● Exercise objective
Filter the records below and copy every line containing the word "bbtdd".
- - - - - - -
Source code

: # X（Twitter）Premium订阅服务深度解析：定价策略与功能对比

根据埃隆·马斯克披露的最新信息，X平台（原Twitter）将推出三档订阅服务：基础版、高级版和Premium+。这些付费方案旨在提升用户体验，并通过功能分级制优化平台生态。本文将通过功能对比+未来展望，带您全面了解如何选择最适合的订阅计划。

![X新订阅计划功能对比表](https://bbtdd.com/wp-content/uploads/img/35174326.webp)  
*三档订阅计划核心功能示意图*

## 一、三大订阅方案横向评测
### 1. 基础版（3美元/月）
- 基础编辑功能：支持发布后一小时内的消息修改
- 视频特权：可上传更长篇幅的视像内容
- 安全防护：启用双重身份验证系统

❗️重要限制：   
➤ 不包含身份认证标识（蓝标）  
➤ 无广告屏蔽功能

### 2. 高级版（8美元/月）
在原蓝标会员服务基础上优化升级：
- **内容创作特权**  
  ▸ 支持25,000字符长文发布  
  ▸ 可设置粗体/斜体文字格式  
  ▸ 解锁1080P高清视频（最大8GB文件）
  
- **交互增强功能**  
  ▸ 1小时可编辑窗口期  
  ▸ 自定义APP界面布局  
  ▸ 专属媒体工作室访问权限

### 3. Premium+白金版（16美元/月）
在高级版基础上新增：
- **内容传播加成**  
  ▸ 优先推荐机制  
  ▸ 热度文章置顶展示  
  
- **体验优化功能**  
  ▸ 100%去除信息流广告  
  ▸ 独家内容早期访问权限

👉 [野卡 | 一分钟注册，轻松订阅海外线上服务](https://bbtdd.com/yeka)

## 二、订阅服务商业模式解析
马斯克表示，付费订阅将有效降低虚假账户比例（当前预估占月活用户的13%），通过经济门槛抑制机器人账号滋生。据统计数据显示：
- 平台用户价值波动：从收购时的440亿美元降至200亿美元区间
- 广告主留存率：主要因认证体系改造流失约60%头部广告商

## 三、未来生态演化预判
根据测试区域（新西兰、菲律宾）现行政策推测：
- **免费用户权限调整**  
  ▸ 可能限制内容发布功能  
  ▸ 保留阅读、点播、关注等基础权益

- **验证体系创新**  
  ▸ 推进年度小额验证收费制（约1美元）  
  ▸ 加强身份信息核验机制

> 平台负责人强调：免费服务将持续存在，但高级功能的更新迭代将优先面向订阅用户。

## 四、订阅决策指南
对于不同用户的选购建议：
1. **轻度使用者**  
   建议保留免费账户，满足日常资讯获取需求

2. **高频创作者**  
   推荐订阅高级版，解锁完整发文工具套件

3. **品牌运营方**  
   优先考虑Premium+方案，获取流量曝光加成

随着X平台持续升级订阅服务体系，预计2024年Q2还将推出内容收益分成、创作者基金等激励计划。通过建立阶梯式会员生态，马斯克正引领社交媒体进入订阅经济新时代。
- - - - - - -
● Result of the exercise
![X新订阅计划功能对比表](https://bbtdd.com/wp-content/uploads/img/35174326.webp)  
👉 [野卡 | 一分钟注册，轻松订阅海外线上服务](https://bbtdd.com/yeka)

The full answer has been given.